(What is being asked)
A line qualifies if it holds the string "initials". Copy every qualifying line from the records.

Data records
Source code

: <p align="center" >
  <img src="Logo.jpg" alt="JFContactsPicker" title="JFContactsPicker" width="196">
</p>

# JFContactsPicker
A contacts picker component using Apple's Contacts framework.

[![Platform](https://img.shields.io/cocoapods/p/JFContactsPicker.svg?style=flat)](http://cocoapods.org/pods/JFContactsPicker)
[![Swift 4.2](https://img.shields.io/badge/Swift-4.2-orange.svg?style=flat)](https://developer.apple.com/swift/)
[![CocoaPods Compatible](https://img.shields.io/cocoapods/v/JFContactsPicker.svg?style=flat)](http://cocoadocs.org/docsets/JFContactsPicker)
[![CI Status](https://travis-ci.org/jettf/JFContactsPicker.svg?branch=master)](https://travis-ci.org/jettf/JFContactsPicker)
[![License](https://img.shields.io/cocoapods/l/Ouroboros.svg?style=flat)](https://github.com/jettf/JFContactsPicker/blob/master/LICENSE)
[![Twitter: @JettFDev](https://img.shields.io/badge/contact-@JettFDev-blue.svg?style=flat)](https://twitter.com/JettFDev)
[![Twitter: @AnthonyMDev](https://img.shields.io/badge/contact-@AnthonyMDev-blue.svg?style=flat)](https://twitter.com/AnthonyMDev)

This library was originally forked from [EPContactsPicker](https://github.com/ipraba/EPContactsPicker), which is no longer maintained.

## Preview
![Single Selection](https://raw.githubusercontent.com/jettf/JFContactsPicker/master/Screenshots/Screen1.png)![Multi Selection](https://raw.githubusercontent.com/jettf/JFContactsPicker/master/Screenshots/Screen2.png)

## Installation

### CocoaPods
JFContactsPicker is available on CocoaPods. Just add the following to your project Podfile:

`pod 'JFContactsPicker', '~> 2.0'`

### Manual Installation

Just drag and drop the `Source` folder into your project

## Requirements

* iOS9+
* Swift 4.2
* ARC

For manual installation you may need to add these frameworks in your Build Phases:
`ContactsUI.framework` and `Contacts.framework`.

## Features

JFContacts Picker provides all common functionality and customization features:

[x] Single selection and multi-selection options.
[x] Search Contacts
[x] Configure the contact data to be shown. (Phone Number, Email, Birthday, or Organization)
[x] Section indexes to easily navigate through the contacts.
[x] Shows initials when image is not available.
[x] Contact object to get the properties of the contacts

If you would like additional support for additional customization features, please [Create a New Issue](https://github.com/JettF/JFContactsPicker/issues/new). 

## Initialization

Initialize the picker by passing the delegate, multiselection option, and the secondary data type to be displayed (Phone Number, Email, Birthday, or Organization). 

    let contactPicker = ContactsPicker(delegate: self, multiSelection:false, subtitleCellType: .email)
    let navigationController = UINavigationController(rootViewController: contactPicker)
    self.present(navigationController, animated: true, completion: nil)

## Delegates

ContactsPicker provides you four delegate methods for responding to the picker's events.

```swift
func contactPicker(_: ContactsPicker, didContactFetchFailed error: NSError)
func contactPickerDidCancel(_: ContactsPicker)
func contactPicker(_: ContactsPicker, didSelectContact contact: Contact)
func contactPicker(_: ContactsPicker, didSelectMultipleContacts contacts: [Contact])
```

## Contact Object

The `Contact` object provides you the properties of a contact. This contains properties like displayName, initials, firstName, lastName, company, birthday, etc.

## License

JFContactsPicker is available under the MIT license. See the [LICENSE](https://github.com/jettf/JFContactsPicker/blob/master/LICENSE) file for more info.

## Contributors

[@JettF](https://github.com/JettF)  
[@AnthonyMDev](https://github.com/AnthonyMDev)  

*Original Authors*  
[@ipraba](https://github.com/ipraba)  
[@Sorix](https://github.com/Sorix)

(Worked solution)
[x] Shows initials when image is not available.
The `Contact` object provides you the properties of a contact. This contains properties like displayName, initials, firstName, lastName, company, birthday, etc.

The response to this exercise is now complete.